*** Data provided Section Begins ***
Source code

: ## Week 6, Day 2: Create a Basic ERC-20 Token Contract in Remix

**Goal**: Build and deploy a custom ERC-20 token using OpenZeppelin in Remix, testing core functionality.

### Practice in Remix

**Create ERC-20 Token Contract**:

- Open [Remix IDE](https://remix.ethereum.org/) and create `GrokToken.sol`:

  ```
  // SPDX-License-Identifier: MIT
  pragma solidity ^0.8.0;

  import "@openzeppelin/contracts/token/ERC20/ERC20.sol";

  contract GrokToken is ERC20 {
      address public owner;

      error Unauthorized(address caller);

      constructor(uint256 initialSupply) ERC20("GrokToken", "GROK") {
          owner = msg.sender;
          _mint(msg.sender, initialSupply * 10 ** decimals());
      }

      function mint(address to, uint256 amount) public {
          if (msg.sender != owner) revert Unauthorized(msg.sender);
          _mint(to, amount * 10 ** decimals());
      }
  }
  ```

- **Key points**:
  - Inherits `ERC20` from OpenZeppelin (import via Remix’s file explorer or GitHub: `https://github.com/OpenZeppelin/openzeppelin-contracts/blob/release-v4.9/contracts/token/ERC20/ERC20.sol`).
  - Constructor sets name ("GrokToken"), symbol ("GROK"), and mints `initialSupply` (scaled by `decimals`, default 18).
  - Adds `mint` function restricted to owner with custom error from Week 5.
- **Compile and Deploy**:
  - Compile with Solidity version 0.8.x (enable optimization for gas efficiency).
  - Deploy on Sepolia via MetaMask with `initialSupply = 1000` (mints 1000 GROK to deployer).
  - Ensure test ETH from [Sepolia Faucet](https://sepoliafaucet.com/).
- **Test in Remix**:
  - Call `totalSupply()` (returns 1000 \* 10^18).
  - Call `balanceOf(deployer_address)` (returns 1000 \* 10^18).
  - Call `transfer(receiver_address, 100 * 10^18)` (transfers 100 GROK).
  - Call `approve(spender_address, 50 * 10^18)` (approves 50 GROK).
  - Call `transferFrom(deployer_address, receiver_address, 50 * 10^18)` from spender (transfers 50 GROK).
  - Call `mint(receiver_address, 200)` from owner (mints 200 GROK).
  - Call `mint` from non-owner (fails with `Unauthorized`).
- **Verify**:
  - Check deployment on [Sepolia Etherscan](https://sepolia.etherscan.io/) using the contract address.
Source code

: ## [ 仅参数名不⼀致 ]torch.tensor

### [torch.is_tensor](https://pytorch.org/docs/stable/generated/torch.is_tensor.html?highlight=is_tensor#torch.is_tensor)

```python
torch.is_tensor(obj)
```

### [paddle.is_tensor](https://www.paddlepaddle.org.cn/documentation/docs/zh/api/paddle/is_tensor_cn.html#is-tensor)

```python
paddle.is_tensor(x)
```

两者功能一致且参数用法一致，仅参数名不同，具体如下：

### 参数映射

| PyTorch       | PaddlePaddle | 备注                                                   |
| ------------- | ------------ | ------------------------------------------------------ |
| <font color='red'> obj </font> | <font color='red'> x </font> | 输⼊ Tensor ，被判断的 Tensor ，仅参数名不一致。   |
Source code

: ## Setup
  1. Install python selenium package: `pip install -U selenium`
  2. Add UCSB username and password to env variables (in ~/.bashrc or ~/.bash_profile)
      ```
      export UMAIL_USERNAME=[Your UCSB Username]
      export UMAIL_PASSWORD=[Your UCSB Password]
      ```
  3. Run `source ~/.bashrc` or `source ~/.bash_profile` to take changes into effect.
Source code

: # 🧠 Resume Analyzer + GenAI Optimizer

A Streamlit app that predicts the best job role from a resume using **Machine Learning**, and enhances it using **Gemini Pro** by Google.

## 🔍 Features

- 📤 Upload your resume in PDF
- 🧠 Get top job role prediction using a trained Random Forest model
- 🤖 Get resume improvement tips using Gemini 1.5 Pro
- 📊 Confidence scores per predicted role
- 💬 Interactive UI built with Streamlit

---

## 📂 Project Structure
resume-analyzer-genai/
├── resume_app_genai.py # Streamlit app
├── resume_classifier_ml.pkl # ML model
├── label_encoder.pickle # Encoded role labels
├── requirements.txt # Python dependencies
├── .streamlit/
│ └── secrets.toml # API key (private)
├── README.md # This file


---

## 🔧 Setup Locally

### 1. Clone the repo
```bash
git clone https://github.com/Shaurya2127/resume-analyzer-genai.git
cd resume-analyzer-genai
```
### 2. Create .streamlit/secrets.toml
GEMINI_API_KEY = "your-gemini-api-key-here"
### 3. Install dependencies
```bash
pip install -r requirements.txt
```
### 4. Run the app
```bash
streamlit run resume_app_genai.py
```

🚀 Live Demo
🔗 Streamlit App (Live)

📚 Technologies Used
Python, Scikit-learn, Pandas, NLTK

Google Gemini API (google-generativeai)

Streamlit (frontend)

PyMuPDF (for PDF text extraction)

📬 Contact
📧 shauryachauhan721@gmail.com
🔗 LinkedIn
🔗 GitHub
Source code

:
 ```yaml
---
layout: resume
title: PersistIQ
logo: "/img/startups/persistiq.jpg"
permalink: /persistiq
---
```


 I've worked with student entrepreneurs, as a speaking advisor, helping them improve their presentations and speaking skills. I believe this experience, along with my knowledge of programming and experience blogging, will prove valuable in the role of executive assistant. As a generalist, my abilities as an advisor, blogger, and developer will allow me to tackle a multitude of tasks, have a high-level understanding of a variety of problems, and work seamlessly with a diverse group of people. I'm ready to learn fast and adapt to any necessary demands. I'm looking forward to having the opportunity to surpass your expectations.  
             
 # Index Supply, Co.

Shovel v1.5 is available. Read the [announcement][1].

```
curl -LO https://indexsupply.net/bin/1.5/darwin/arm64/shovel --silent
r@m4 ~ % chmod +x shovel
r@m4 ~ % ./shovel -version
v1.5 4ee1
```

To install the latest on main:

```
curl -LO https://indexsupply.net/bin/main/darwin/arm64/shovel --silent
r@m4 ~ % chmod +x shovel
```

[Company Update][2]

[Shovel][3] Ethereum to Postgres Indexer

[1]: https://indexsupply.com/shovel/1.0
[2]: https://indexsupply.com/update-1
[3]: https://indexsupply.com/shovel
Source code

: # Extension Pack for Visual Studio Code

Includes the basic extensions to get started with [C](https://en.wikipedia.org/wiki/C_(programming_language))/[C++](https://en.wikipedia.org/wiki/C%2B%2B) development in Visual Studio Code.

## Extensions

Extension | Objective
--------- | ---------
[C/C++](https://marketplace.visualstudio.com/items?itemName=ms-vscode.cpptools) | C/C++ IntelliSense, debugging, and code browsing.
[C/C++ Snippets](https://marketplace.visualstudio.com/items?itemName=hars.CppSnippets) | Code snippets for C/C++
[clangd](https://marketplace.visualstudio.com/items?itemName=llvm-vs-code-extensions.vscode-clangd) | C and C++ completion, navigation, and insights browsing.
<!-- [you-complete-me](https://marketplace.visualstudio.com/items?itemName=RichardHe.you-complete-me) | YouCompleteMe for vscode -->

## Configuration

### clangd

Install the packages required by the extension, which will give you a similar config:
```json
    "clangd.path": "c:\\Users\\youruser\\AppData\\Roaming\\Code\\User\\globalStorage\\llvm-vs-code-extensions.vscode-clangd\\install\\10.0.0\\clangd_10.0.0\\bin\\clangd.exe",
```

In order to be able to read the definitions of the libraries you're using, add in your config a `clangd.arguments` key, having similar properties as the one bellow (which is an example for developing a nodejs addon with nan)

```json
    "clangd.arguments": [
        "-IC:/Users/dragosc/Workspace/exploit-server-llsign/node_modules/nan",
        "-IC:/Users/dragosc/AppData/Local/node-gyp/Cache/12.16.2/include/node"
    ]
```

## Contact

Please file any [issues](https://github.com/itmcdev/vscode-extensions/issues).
*** Data provided Section Ends ***
Work task: Starting at the line that contains "In order to", return every line through the last one above, exactly as written.

Written solution:
In order to be able to read the definitions of the libraries you're using, add in your config a `clangd.arguments` key, having similar properties as the one bellow (which is an example for developing a nodejs addon with nan)

```json
    "clangd.arguments": [
        "-IC:/Users/dragosc/Workspace/exploit-server-llsign/node_modules/nan",
        "-IC:/Users/dragosc/AppData/Local/node-gyp/Cache/12.16.2/include/node"
    ]
```

## Contact

Please file any [issues](https://github.com/itmcdev/vscode-extensions/issues).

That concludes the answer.